Les grandes lignes sont cependant les suivantes :
·         Il y a rarement un "méchant" absolu. Quand la force divine qui s'oppose au héros s'incarne dans un personnage, il est malheureux, torturé et ne parvient pas - contre toute apparence - à tirer un réel profit personnel de la puissance qu'il détient (à moins qu'il ne s'agisse du Diable lui-même).
·         L'intrigue se situe généralement dans l'élite de la société. Les personnages sont Rois, Princes, Notables ou Chevaliers. Ce choix permet au public (majoritairement populaire) de prendre ses distances par rapport à l'histoire qui se déroule un peu comme un rêve, dans un monde imaginaire.
·         L'intrigue met rapidement en place une situation face à laquelle le héros devra faire un choix stratégique qui déterminera le reste de sa vie (il s'agit d'une épreuve initiatique, comme le choix de la pilule rouge ou bleue pour le héros de Matrix).
·         Son choix - où le fait qu'il soit confronté à ce choix - nous révèle sa qualité de héros véritable : jusque-là, il n'était qu'un homme ou un prince comme les autres. Désormais, il porte une part de divin en lui. Cette part le condamnera et le sauvera (d'une certaine façon) à la fin de la pièce. De nombreuses tragédies marquent alors le héros d'un signe matériel particulier (épée, bijoux, vêtement, ...) qui le distingue du commun des mortels. Dans d'autres cas, le héros était prédestiné depuis sa naissance (ou son enfance) et il portait déjà ce signe distinctif (la cicatrice de Harry Potter, par exemple) sans savoir ce qu'il signifiait. Ce signe distinctif est essentiel pour protéger le lecteur/spectateur et lui permettre de prendre sa distance par rapport au héros (n'oublions pas qu'il finira sacrifié).
·         À peine son choix effectué, le héros constate (et le public avec lui) qu'il est pris dans un engrenage implacable qui l'entraîne vers une issue fatale. Ce choix n'en était pas un, il est manipulé par une force supérieure contre laquelle il ne peut rien.

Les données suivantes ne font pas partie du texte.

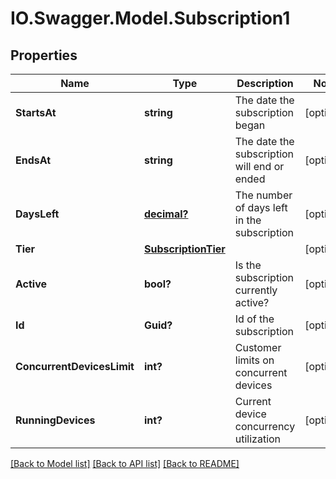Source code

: # IO.Swagger.Model.Subscription1
## Properties

Name | Type | Description | Notes
------------ | ------------- | ------------- | -------------
**StartsAt** | **string** | The date the subscription began | [optional] 
**EndsAt** | **string** | The date the subscription will end or ended | [optional] 
**DaysLeft** | [**decimal?**](BigDecimal.md) | The number of days left in the subscription | [optional] 
**Tier** | [**SubscriptionTier**](SubscriptionTier.md) |  | [optional] 
**Active** | **bool?** | Is the subscription currently active? | [optional] 
**Id** | **Guid?** | Id of the subscription | [optional] 
**ConcurrentDevicesLimit** | **int?** | Customer limits on concurrent devices | [optional] 
**RunningDevices** | **int?** | Current device concurrency utilization | [optional] 

[[Back to Model list]](../README.md#documentation-for-models) [[Back to API list]](../README.md#documentation-for-api-endpoints) [[Back to README]](../README.md)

·         Le reste de la pièce peut sembler inutile : on sait par avance ce qui va s'y produire. En réalité, c'est ici que commence sa partie intéressante qui réside toute entière dans la psychologie du héros : si ses actes sont quasiment dictés par la situation, il reste libre de penser ce qu'il veut.
o    Comment fait-il face à la fatalité qui le frappe ? 
o    Quelle attitude va-t-il adopter ? Va-t-il tenter de freiner (faute de pouvoir le stopper) le mouvement qui le porte, ou va-t-il au contraire l'accélérer pour affronter plus rapidement l'épreuve finale ?
o    Que peut-il encore préserver face à la fatalité et que va-t-il choisir de préserver ?
La façon dont le héros naviguera dans le canal étroit qui le guide vers sa fin déterminera la forme du sacrifice qui lui sera demandé. S'il est assez noble de cœur - et parfois même s'il ne l'est pas - il sera finalement peut-être épargné, car après tout, les Dieux sont capricieux et n'en font qu'à leur tête.
Résumé
De nombreux critiquent considèrent que la tragédie a disparu définitivement au XIXe siècle. Je ne suis pas de cet avis. À mon sens, les super-héros qui peuplent nos récits et nos films depuis près de cent ans sont indiscutablement des héros tragiques. Superman et Batman sont quasi-invincibles et triomphent inlassablement des méchants qui sévissent dans la ville. Inlassablement ? Pas si sûr ! Car ce défilé de méchants est sans fin. Nos super-héros sont condamnés à recommencer encore et encore leur combat contre le mal. Comme Sysiphe, ils sont finalement prédestinés et prisonniers de ce rôle mécanique qui les prive d'amour (impossible pour eux de fonder un foyer !) et de vie privée.
La tragédie est le chant du destin. L'attitude du héros face à ce destin porte le message que l'auteur destine au spectateur.